I have implemented a http health check and a separate http liveness check for my pod.
For both, I see that Kubernetes works as expected if my pod delays before responding.
However, when they respond immediately with a status 500, Kubernetes treats that as a success response.
This is after the pod is up and running OK - before the checks start returning status 500.
In fact, I see that returning status 500 actually resets the failure count, so it caused my pod to be treated as healthy again.
Question is whether I am doing something wrong?
How to get Kubernetes to do its stuff when my pod is unhealthy?
$ k version
Client Version: version.Info{Major:"1", Minor:"18", GitVersion:"v1.18.8", GitCommit:"9f2892aab98fe339f3bd70e3c470144299398ace", GitTreeState:"clean", BuildDate:"2020-08-13T16:12:48Z", GoVersion:"go1.13.15", Compiler:"gc", Platform:"darwin/amd64"}
Server Version: version.Info{Major:"1", Minor:"20", GitVersion:"v1.20.1", GitCommit:"c4d752765b3bbac2237bf87cf0b1c2e307844666", GitTreeState:"clean", BuildDate:"2020-12-18T12:00:47Z", GoVersion:"go1.15.5", Compiler:"gc", Platform:"linux/amd64"}
To investigate this problem, I have added test endpoints to my pod so that I can change the behaviour at runtime: pass (200), fail (500), delay fail (wait 15 seconds, then return 500).
And I separated the health and liveness endpoints.
From describe pod:
Liveness: exec [curl http://localhost:30030/livez] delay=10s timeout=1s period=10s #success=1 #failure=5
Readiness: exec [curl http://localhost:30030/healthz] delay=10s timeout=1s period=10s #success=1 #failure=3
I tested the endpoints by exec into the pod and curl the endpoints from there (details below).
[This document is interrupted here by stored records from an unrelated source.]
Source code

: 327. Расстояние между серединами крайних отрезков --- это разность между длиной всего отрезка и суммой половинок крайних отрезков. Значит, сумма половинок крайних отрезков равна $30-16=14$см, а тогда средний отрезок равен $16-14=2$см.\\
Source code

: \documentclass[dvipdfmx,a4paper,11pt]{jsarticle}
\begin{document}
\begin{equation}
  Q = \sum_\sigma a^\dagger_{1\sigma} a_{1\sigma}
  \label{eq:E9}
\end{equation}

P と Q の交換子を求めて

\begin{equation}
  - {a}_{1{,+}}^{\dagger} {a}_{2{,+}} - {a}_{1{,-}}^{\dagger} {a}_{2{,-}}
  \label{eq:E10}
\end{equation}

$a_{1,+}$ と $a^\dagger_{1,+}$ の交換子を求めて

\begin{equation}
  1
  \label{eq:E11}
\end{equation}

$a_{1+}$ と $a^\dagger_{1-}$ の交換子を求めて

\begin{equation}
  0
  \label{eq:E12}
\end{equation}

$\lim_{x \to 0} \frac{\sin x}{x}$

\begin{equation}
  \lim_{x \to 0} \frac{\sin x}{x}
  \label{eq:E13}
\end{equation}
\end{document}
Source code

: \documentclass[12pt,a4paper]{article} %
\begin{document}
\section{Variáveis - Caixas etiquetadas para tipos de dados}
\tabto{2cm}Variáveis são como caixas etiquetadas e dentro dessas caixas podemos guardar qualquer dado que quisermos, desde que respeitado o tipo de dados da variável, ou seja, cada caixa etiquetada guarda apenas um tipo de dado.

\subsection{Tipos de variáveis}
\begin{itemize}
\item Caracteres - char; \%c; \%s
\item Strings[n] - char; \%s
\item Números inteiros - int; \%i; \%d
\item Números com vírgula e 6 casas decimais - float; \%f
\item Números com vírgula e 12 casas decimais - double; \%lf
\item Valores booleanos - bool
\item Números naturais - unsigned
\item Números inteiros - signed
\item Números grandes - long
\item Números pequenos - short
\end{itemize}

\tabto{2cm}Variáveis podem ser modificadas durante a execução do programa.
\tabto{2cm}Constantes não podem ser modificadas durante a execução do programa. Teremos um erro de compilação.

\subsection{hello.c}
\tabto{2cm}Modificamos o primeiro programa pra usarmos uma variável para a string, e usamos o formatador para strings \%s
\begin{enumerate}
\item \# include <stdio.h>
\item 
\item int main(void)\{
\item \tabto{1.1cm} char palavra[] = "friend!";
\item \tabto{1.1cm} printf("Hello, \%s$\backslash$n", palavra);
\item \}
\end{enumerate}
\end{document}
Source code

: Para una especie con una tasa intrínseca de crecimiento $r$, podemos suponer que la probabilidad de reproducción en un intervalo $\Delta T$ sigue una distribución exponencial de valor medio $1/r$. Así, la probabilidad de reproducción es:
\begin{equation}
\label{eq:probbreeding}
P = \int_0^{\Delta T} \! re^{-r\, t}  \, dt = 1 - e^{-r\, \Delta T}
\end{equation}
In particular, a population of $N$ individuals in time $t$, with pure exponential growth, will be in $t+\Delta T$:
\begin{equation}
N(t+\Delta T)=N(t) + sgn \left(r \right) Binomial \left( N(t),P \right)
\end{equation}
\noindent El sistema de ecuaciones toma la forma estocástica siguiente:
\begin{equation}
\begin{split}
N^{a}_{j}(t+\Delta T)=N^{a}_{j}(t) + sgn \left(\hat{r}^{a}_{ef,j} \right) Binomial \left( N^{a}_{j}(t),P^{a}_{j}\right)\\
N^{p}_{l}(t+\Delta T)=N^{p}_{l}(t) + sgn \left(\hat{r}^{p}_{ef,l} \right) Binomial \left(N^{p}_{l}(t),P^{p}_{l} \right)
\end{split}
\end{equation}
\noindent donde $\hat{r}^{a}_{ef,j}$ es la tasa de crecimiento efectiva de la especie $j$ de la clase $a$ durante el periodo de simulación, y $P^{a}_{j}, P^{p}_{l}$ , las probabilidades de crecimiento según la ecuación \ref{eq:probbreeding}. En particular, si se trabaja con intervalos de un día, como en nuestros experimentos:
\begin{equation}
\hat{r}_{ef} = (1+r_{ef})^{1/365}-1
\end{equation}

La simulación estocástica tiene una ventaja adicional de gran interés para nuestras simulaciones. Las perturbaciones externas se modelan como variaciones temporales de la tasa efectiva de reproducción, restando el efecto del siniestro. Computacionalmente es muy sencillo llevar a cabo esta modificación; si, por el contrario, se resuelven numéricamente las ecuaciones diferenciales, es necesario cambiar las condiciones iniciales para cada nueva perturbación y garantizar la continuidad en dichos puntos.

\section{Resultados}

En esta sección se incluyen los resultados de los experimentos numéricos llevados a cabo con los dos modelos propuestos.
Then I cycled both the liveness check and the health check through the 3 modes and monitored the Kubernetes response.
Health Check: expect pod to be restarted after failing health check 5 times in a row.
Liveness Check: describe the service and expect IP address of the pod to be removed from the list of endpoints.
Success case:
bash-4.4$ curl http://localhost:30030/unfailhealth
unfailhealth: REMOVE force all health checks to fail, was failHealth=false, delayFailHealth=false
bash-4.4$ curl http://localhost:30030/healthz -v
* Trying ::1...
* TCP_NODELAY set
* Connected to localhost (::1) port 30030 (#0)
> GET /healthz HTTP/1.1
> Host: localhost:30030
> User-Agent: curl/7.61.1
> Accept: */*
>
< HTTP/1.1 200 OK
< X-Powered-By: Express
< Content-Type: text/html; charset=utf-8
< Content-Length: 3
< ETag: W/"3-CftlTBfMBbEe9TvTWqcB9tVQ6OE"
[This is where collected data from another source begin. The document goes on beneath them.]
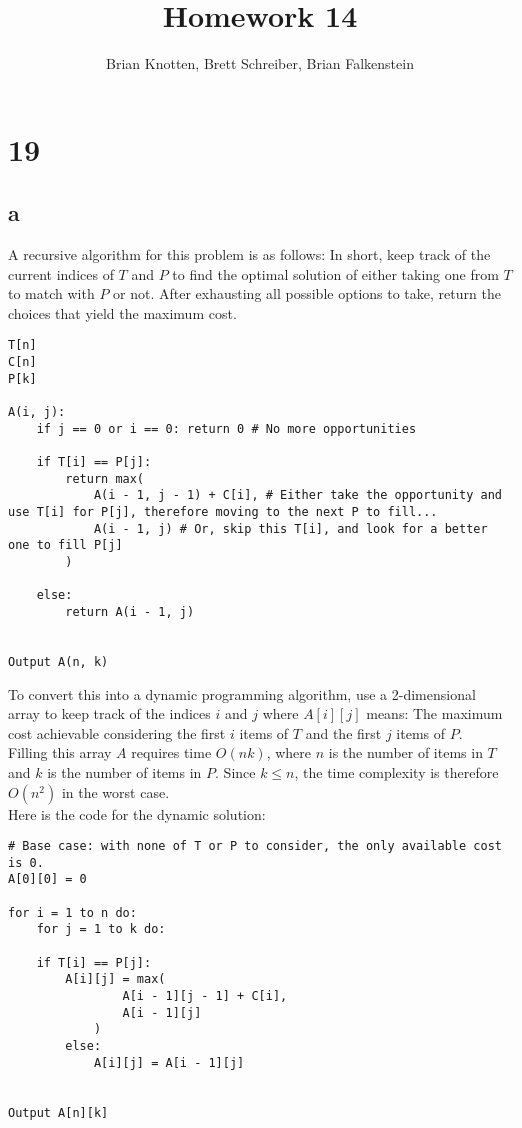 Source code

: \documentclass[letterpaper,notitlepage,twoside]{article}
\begin{document}
\title{Homework 14}
\author{Brian Knotten, Brett Schreiber, Brian Falkenstein}
\maketitle

\section*{19}
\subsection*{a}
A recursive algorithm for this problem is as follows:
In short, keep track of the current indices of $T$ and $P$ to find the optimal solution of either taking one from $T$ to match with $P$ or not. After exhausting all possible options to take, return the choices that yield the maximum cost. 
\begin{verbatim}
T[n]
C[n]
P[k]

A(i, j):
    if j == 0 or i == 0: return 0 # No more opportunities

    if T[i] == P[j]:
        return max(
            A(i - 1, j - 1) + C[i], # Either take the opportunity and use T[i] for P[j], therefore moving to the next P to fill...
            A(i - 1, j) # Or, skip this T[i], and look for a better one to fill P[j]
        )
		
    else:
        return A(i - 1, j)
	

Output A(n, k)
\end{verbatim}

To convert this into a dynamic programming algorithm, use a 2-dimensional array to keep track of the indices $i$ and $j$ where $A[i][j]$ means: The maximum cost achievable considering the first $i$ items of $T$ and the first $j$ items of $P$. \\

Filling this array $A$ requires time $O(nk)$, where $n$ is the number of items in $T$ and $k$ is the number of items in $P$. Since $k \leq n$, the time complexity is therefore $O(n^2)$ in the worst case. \\

Here is the code for the dynamic solution:
\begin{verbatim}
# Base case: with none of T or P to consider, the only available cost is 0.
A[0][0] = 0

for i = 1 to n do:
    for j = 1 to k do:
        
	if T[i] == P[j]:
	    A[i][j] = max(
                A[i - 1][j - 1] + C[i],
                A[i - 1][j]
            )
        else:
            A[i][j] = A[i - 1][j]


Output A[n][k]
\end{verbatim}
\end{document}
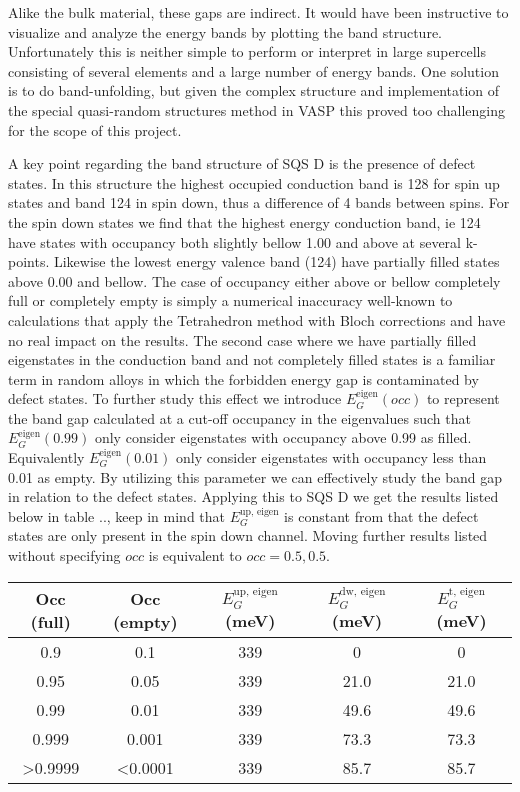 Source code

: Alike the bulk material, these gaps are indirect. It would have been instructive to visualize and analyze the energy bands by plotting the band structure. Unfortunately this is neither simple to perform or interpret in large supercells consisting of several elements and a large number of energy bands. One solution is to do band-unfolding, but given the complex structure and implementation of the special quasi-random structures method in VASP this proved too challenging for the scope of this project. 

A key point regarding the band structure of SQS D is the presence of defect states. In this structure the highest occupied conduction band is 128 for spin up states and band 124 in spin down, thus a difference of 4 bands between spins. For the spin down states we find that the highest energy conduction band, ie 124 have states with occupancy both slightly bellow 1.00 and above at several k-points. Likewise the lowest energy valence band (124) have partially filled states above 0.00 and bellow. The case of occupancy either above or bellow completely full or completely empty is simply a numerical inaccuracy well-known to calculations that apply the Tetrahedron method with Bloch corrections and have no real impact on the results. The second case where we have partially filled eigenstates in the conduction band and not completely filled states is a familiar term in random alloys \cite{PhysRevLett.104.236403} in which the forbidden energy gap is contaminated by defect states. To further study this effect we introduce $E_G ^\text{eigen}(occ)$ to represent the band gap calculated at a cut-off occupancy in the eigenvalues such that $E_G ^\text{eigen}(0.99)$ only consider eigenstates with occupancy above 0.99 as filled. Equivalently $E_G ^\text{eigen}(0.01)$ only consider eigenstates with occupancy less than 0.01 as empty. By utilizing this parameter we can effectively study the band gap in relation to the defect states. Applying this to SQS D we get the results listed below in table .., keep in mind that $E_G ^\text{up, eigen}$ is constant from that the defect states are only present in the spin down channel. Moving further results listed without specifying $occ$ is equivalent to $occ = 0.5, 0.5$.

\begin{table}[H]
\centering
\begin{tabular}{@{}ccccc@{}}
\toprule
Occ (full)          & Occ (empty)      & $E_G ^\text{up, eigen}$ (meV)  & $E_G ^\text{dw, eigen}$ (meV) & $E_G ^\text{t, eigen}$ (meV) \\ \midrule
0.9                 & 0.1              & 339 & 0    & 0     \\
0.95                & 0.05             & 339 & 21.0 & 21.0  \\
0.99                & 0.01             & 339 & 49.6 & 49.6  \\
0.999               & 0.001            & 339 & 73.3 & 73.3  \\
\textgreater 0.9999 & \textless 0.0001 & 339 & 85.7 & 85.7  \\ \bottomrule
\end{tabular}
\end{table}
< Date: Fri, 05 Feb 2021 13:30:59 GMT
< Connection: keep-alive
< Keep-Alive: timeout=5
<
OK
* Connection #0 to host localhost left intact
Failure case:
bash-4.4$ curl http://localhost:30030/failhealth
failhealth: force all health checks to fail, was failHealth=true, delayFailHealth=false
bash-4.4$ curl http://localhost:30030/healthz -v
* Trying ::1...
* TCP_NODELAY set
* Connected to localhost (::1) port 30030 (#0)
> GET /healthz HTTP/1.1
> Host: localhost:30030
> User-Agent: curl/7.61.1
> Accept: */*
>
< HTTP/1.1 500 Internal Server Error
< X-Powered-By: Express
< Content-Type: text/html; charset=utf-8
< Content-Length: 26
< ETag: W/"1a-yI5D4Rtao1KH34GZVYKKvxZoEVo"
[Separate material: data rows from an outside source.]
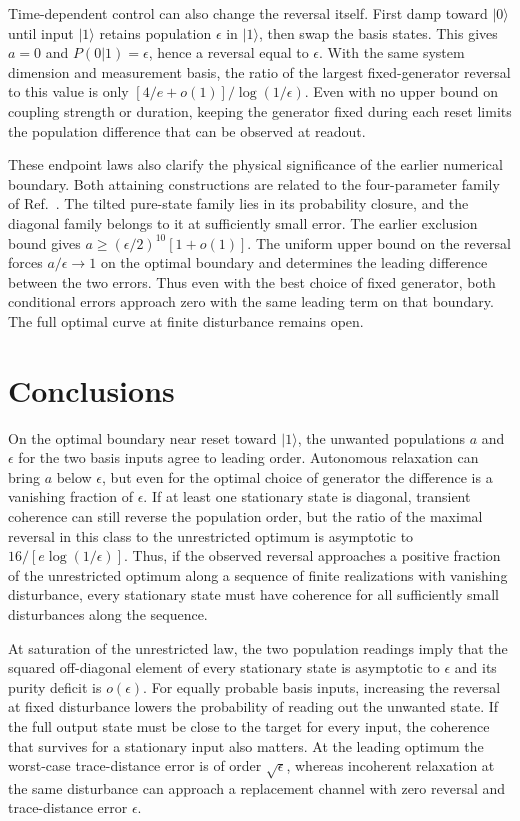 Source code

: \documentclass[aps,pra,reprint,amsmath,amssymb,nofootinbib,floatfix,longbibliography]{revtex4-2}
\theoremstyle{aps}
\newcommand{\eps}{\epsilon}
\newcommand{\ket}[1]{|#1\rangle}
\begin{document}
Time-dependent control can also change the reversal itself. First damp toward $\ket0$ until input $\ket1$ retains population $\eps$ in $\ket1$, then swap the basis states. This gives $a=0$ and $P(0|1)=\eps$, hence a reversal equal to $\eps$. With the same system dimension and measurement basis, the ratio of the largest fixed-generator reversal to this value is only $[4/e+o(1)]/\log(1/\eps)$. Even with no upper bound on coupling strength or duration, keeping the generator fixed during each reset limits the population difference that can be observed at readout.

These endpoint laws also clarify the physical significance of the earlier numerical boundary. Both attaining constructions are related to the four-parameter family of Ref.~\cite{Shahbeigi2024}. The tilted pure-state family lies in its probability closure, and the diagonal family belongs to it at sufficiently small error. The earlier exclusion bound gives $a\ge(\eps/2)^{10}[1+o(1)]$. The uniform upper bound on the reversal forces $a/\eps\to1$ on the optimal boundary and determines the leading difference between the two errors. Thus even with the best choice of fixed generator, both conditional errors approach zero with the same leading term on that boundary. The full optimal curve at finite disturbance remains open.

\section{Conclusions}\label{sec:conclusions}

On the optimal boundary near reset toward $\ket1$, the unwanted populations $a$ and $\eps$ for the two basis inputs agree to leading order. Autonomous relaxation can bring $a$ below $\eps$, but even for the optimal choice of generator the difference is a vanishing fraction of $\eps$. If at least one stationary state is diagonal, transient coherence can still reverse the population order, but the ratio of the maximal reversal in this class to the unrestricted optimum is asymptotic to $16/[e\log(1/\eps)]$. Thus, if the observed reversal approaches a positive fraction of the unrestricted optimum along a sequence of finite realizations with vanishing disturbance, every stationary state must have coherence for all sufficiently small disturbances along the sequence.

At saturation of the unrestricted law, the two population readings imply that the squared off-diagonal element of every stationary state is asymptotic to $\eps$ and its purity deficit is $o(\eps)$. For equally probable basis inputs, increasing the reversal at fixed disturbance lowers the probability of reading out the unwanted state. If the full output state must be close to the target for every input, the coherence that survives for a stationary input also matters. At the leading optimum the worst-case trace-distance error is of order $\sqrt\eps$, whereas incoherent relaxation at the same disturbance can approach a replacement channel with zero reversal and trace-distance error $\eps$.
\end{document}
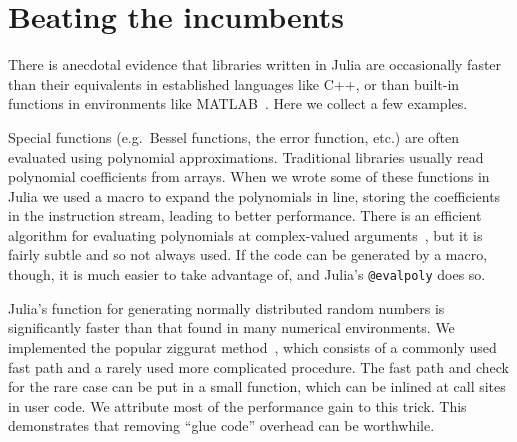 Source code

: 




\section{Beating the incumbents}
\label{sec:beating}

There is anecdotal evidence that libraries written in Julia are occasionally
faster than their equivalents in established languages like C++, or
than built-in functions in environments like MATLAB~\cite{matlab}.
Here we collect a few examples.

Special functions (e.g.\ Bessel functions, the error function, etc.) are
often evaluated using polynomial approximations.
Traditional libraries usually read polynomial coefficients from arrays.
When we wrote some of these functions in Julia we used a macro
to expand the polynomials in line, storing the coefficients in the
instruction stream, leading to better performance.
There is an efficient algorithm for evaluating polynomials at complex-valued
arguments~\cite{knuth1969art}, but it is fairly subtle and so not always
used.
If the code can be generated by a macro, though, it is much easier to take
advantage of, and Julia's \texttt{@evalpoly} does so.


Julia's function for generating normally distributed random numbers is
significantly faster than that found in many numerical environments.
We implemented the popular ziggurat method~\cite{Marsaglia:Tsang:2000:JSSOBK:v05i08},
which consists of a commonly used fast path and a rarely used more complicated
procedure.
The fast path and check for the rare case can be put in a small function,
which can be inlined at call sites in user code.
We attribute most of the performance gain to this trick.
This demonstrates that removing ``glue code'' overhead can be worthwhile.

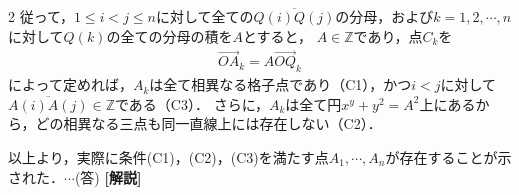 \documentclass[../../../../main.tex]{subfiles}
\begin{document}
\begin{multicols}{2}
  従って，$1 \le i<j \le n$に対して全ての$\overline{Q(i)Q(j)}$の分母，および$k=1,2,\cdots, n$に対して$Q(k)$の全ての分母の積を$A$とすると，
  $A\in\mathbb{Z}$であり，点$C_{k}$を
  \begin{align*}
    \vec{OA}_{k} = A\vec{OQ}_{k}
  \end{align*}
  によって定めれば，$A_{k}$は全て相異なる格子点であり（C1），かつ$i<j$に対して$\overline{A(i)A(j)}\in\mathbb{Z}$である（C3）．
  さらに，$A_{k}$は全て円$x^y+y^2=A^2$上にあるから，どの相異なる三点も同一直線上には存在しない（C2）．

  以上より，実際に条件(C1)，(C2)，(C3)を満たす点$A_1,\cdots,A_n$が存在することが示された．$\cdots$(答)
  \vspace{10pt}
  {\bf[解説]}

  \newpage
\end{multicols}
\end{document}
< Date: Fri, 05 Feb 2021 13:29:14 GMT
< Connection: keep-alive
< Keep-Alive: timeout=5
<
FAKE HEALTH CHECK FAILURE
* Connection #0 to host localhost left intact
Delayed failure case:
bash-4.4$ curl http://localhost:30030/delayfailhealth
delayfailhealth: force all health checks to sleep 15sec, then fail, was failHealth=false, delayFailHealth=true
bash-4.4$ date; curl http://localhost:30030/healthz -v
Fri Feb 5 13:33:08 UTC 2021
* Trying ::1...
* TCP_NODELAY set
* Connected to localhost (::1) port 30030 (#0)
> GET /healthz HTTP/1.1
> Host: localhost:30030
> User-Agent: curl/7.61.1
> Accept: */*
>
< HTTP/1.1 500 Internal Server Error
< X-Powered-By: Express
< Content-Type: text/html; charset=utf-8
< Content-Length: 47
< ETag: W/"2f-n+Ix8oU/09OT9+cpPVm1/EejE9Y"
< Date: Fri, 05 Feb 2021 13:33:23 GMT
< Connection: keep-alive
< Keep-Alive: timeout=5
<
FAKE HEALTH CHECK FAILURE - AFTER 15 SEC DELAY
* Connection #0 to host localhost left intact
Test Results
Default to SUCCESS for both health and liveness endpoints,return status 200 -> pod starts and works OK.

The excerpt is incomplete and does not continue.